MLS Predictions 2022

So on the eve of another new season it’s time for the annual lottery of predicting who will finish where in MLS. Given that this year looks more competitive than ever and that last season neither of my Conference winners (LAFC and Columbus) actually even made the play-offs, it is with very little confidence that I suggest the following for 2022…



They’ve been course and distance before, they were unfortunate in the extreme with the timing of a Covid outbreak just before the Eastern Conference final last season and have real consistency under Jim Curtin, even though the loss of his assistant Pat Noonan could be keenly felt. The departures of Jamiro Monteiro and Kacper Przybylko will also be noticeable but with so many talented youngsters coming through and 2 new DP forwards in Mikael Uhre and Julian Carranza arriving there’s a lot to like about this squad. They don’t often make the headlines but get on with their business very effectively and I expect another impressive season on the banks of the Delaware River.


I may have suggested NYCFC would miss out on the play-offs last season, and for a long time it looked like I might be right. But it all came good in the end and rather than struggle the following year as many MLS Cup winners tend to do I actually think that the success of 2021 will only provide a platform for greater glories long term. The squad hasn’t been strengthened significantly with the exception of centre back Thiago Martins and James Sands will be a big miss. But Taty Castellanos, for now at least, remains (that may well change come the summer) and that guarantees goals – plus I think Talles Magno, Thiago Andrade and Santi Rodriguez will all have an even greater impact in attack in their 2nd seasons in MLS. NYCFC should remain a real force this year.

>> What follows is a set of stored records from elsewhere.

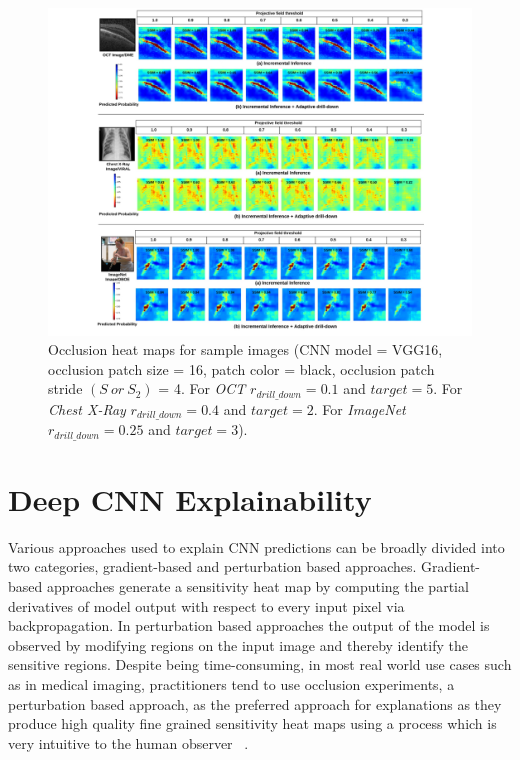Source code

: \begin{figure}[t]
\includegraphics[width=\textwidth]{visualsjpeg}
\caption{Occlusion heat maps for sample images (CNN model = VGG16, occlusion patch size = 16, patch color = black, occlusion patch stride $(S~or~S_2)$ = 4. For \textit{OCT} $r_{drill\_down}=0.1$ and $\mathit{target}=5$. For \textit{Chest X-Ray} $r_{drill\_down}=0.4$ and $\mathit{target}=2$. For \textit{ImageNet} $r_{drill\_down}=0.25$ and $\mathit{target}=3$).}
\label{fig:visual_examples}
\end{figure}

\section{Deep CNN Explainability}
Various approaches used to explain CNN predictions can be broadly divided into two categories, gradient-based and perturbation based approaches. Gradient-based approaches generate a sensitivity heat map by computing the partial derivatives of model output with respect to every input pixel via backpropagation.
In perturbation based approaches the output of the model is observed by modifying regions on the input image and thereby identify the sensitive regions.
Despite being time-consuming, in most real world use cases such as in medical imaging, practitioners tend to use occlusion experiments, a perturbation based approach, as the preferred approach for explanations as they produce high quality fine grained sensitivity heat maps using a process which is very intuitive to the human observer ~\cite{zeiler2014visualizing,jung2017deep,miller2017explanation}.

On paper they have some of the most high end talent in the league and Gonzalo Pineda showed enough after taking over last season to suggest he could be the right man to harness it. The Five Stripes have yet to hit the heights of 2018 since winning MLS Cup in their 2nd season but all the ingredients are there and I suspect they’ll be challenging at the top of the East this year. The patient wait to be able to bring in Thiago Almada shows how highly they rate their latest record signing and if Josef can stay fit and build on last year he may well be closer to that 2018 vintage, therefore so too would Atlanta – even if I have a few concerns about defensive depth after the departures of Anton Walkes and George Bello.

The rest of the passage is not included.